Department of Cardiology and Angiology, University Heart Center Freiburg-Bad Krozingen, Faculty of Medicine, University of Freiburg, Freiburg, Germany.
DZHK (German Centre for Cardiovascular Research), partner site Hamburg/Kiel/Lübeck, Hamburg, Germany.
Nat Cardiovasc Res. 2024 Jan;3(1):76-93. doi: 10.1038/s44161-023-00401-z. Epub 2023 Dec 27.
Viral myocarditis is characterized by infiltration of mononuclear cells essential for virus elimination. GPR15 has been identified as a homing receptor for regulatory T cells in inflammatory intestine diseases, but its role in inflammatory heart diseases is still elusive. Here we show that GPR15 deficiency impairs coxsackievirus B3 elimination, leading to adverse cardiac remodeling and dysfunction. Delayed recruitment of regulatory T cells in GPR15-deficient mice was accompanied by prolonged persistence of cytotoxic and regulatory T cells. In addition, RNA sequencing revealed prolonged inflammatory response and altered chemotaxis in knockout mice. In line, we identified GPR15 and its ligand GPR15L as an important chemokine receptor-ligand pair for the recruitment of regulatory and cytotoxic T cells. In summary, the insufficient virus elimination might be caused by a delayed recruitment of T cells as well as delayed interferon-γ expression, resulting in a prolonged inflammatory response and an adverse outcome in GPR15-deficient mice.
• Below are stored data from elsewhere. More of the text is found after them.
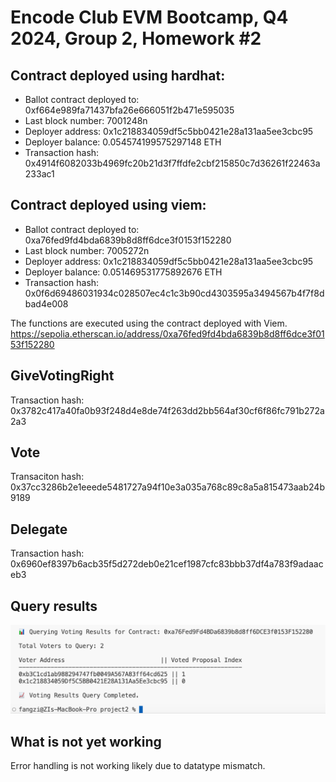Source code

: # Encode Club EVM Bootcamp, Q4 2024, Group 2, Homework #2

## Contract deployed using hardhat:
- Ballot contract deployed to: 0xf664e989fa71437bfa26e666051f2b471e595035
- Last block number: 7001248n
- Deployer address: 0x1c218834059df5c5bb0421e28a131aa5ee3cbc95
- Deployer balance: 0.054574199575297148 ETH
- Transaction hash: 0x4914f6082033b4969fc20b21d3f7ffdfe2cbf215850c7d36261f22463a233ac1

## Contract deployed using viem:
- Ballot contract deployed to: 0xa76fed9fd4bda6839b8d8ff6dce3f0153f152280
- Last block number: 7005272n
- Deployer address: 0x1c218834059df5c5bb0421e28a131aa5ee3cbc95
- Deployer balance: 0.051469531775892676 ETH
- Transaction hash: 0x0f6d69486031934c028507ec4c1c3b90cd4303595a3494567b4f7f8dbad4e008

The functions are executed using the contract deployed with Viem. 
https://sepolia.etherscan.io/address/0xa76fed9fd4bda6839b8d8ff6dce3f0153f152280

## GiveVotingRight
Transaction hash: 0x3782c417a40fa0b93f248d4e8de74f263dd2bb564af30cf6f86fc791b272a2a3

## Vote
Transaciton hash: 0x37cc3286b2e1eeede5481727a94f10e3a035a768c89c8a5a815473aab24b9189

## Delegate
Transaction hash: 0x6960ef8397b6acb35f5d272deb0e21cef1987cfc83bbb37df4a783f9adaaceb3

## Query results
![Alt Text](img/imgQuery.png)

## What is not yet working
Error handling is not working likely due to datatype mismatch. 



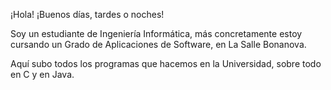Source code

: ¡Hola! ¡Buenos días, tardes o noches!

Soy un estudiante de Ingeniería Informática, más concretamente estoy cursando un Grado de Aplicaciones de Software, en La Salle Bonanova.

Aquí subo todos los programas que hacemos en la Universidad, sobre todo en C y en Java.
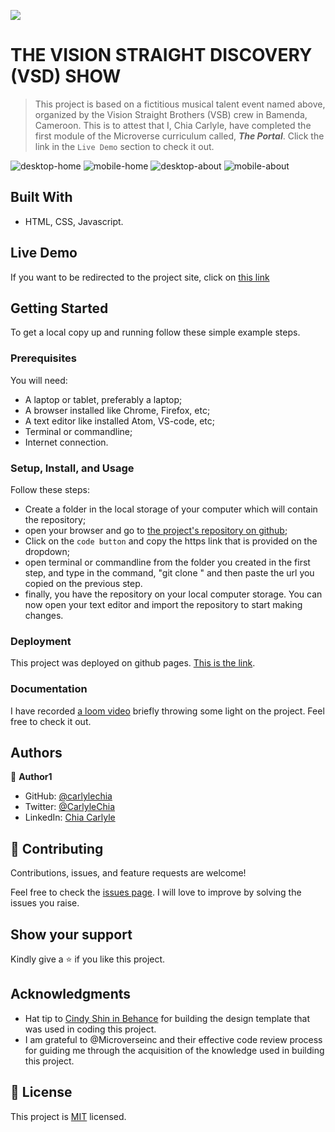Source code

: ![](https://img.shields.io/badge/Microverse-blueviolet)

# THE VISION STRAIGHT DISCOVERY (VSD) SHOW

> This project is based on a fictitious musical talent event named above, organized by the Vision Straight Brothers (VSB) crew in Bamenda, Cameroon. This is to attest that I, Chia Carlyle, have completed the first module of the Microverse curriculum called, ***The Portal***.
Click the link in the `Live Demo` section to check it out.

![desktop-home](images/desktop-home.png)
![mobile-home](images/mobile-home.png)
![desktop-about](images/desktop-about.png)
![mobile-about](images/mobile-about.png)

## Built With

- HTML, CSS, Javascript.

## Live Demo

If you want to be redirected to the project site, click on [this link](https://carlylechia.github.io/Vision-Straight/)

## Getting Started

To get a local copy up and running follow these simple example steps.

### Prerequisites
You will need:
 - A laptop or tablet, preferably a laptop;
 - A browser installed like Chrome, Firefox, etc;
 - A text editor like installed Atom, VS-code, etc;
 - Terminal or commandline;
 - Internet connection.

### Setup, Install, and Usage
Follow these steps:
  - Create a folder in the local storage of your computer which will contain the repository;
  - open your browser and go to [the project's repository on github](https://github.com/carlylechia/Vision-Straight);
  - Click on the `code button` and copy the https link that is provided on the dropdown;
  - open terminal or commandline from the folder you created in the first step, and type in the command, "git clone " and then paste the url you copied on the previous step.
  - finally, you have the repository on your local computer storage. You can now open your text editor and import the repository to start making changes.


### Deployment
 
This project was deployed on github pages. [This is the link](https://carlylechia.github.io/Vision-Straight/).

### Documentation

I have recorded [a loom video](https://www.loom.com/share/8ac3176a9f0a4cf0b0cadfaacb2ca02b) briefly throwing some light on the project. Feel free to check it out.

## Authors

👤 **Author1**

- GitHub: [@carlylechia](https://github.com/carlylechia)
- Twitter: [@CarlyleChia](https://twitter.com/CarlyleChia)
- LinkedIn: [Chia Carlyle](https://linkedin.com/in/chia-carlyle)


## 🤝 Contributing

Contributions, issues, and feature requests are welcome!

Feel free to check the [issues page](https://github.com/carlylechia/Vision-Straight/issues). I will love to improve by solving the issues you raise.

## Show your support

Kindly give a ⭐️ if you like this project.

## Acknowledgments

- Hat tip to [Cindy Shin in Behance](https://www.behance.net/adagio07) for building the design template that was used in coding this project.
- I am grateful to @Microverseinc and their effective code review process for guiding me through the acquisition of the knowledge used in building this project.

## 📝 License

This project is [MIT](MIT.md) licensed.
病毒性心肌炎的特征是单核细胞浸润,这对于清除病毒至关重要。GPR15 已被鉴定为炎症性肠病中调节性 T 细胞的归巢受体,但它在炎症性心脏病中的作用仍不清楚。在这里,我们发现 GPR15 缺乏会损害柯萨奇病毒 B3 的清除,导致不良的心脏重构和功能障碍。GPR15 缺陷小鼠中调节性 T 细胞的募集延迟伴随着细胞毒性和调节性 T 细胞的持续存在。此外,RNA 测序显示敲除小鼠中炎症反应延长和趋化性改变。与此一致,我们确定 GPR15 和其配体 GPR15L 是招募调节性和细胞毒性 T 细胞的重要趋化因子受体配体对。总之,病毒清除不足可能是由于 T 细胞募集延迟以及干扰素-γ表达延迟所致,导致 GPR15 缺陷小鼠中炎症反应延长和不良后果。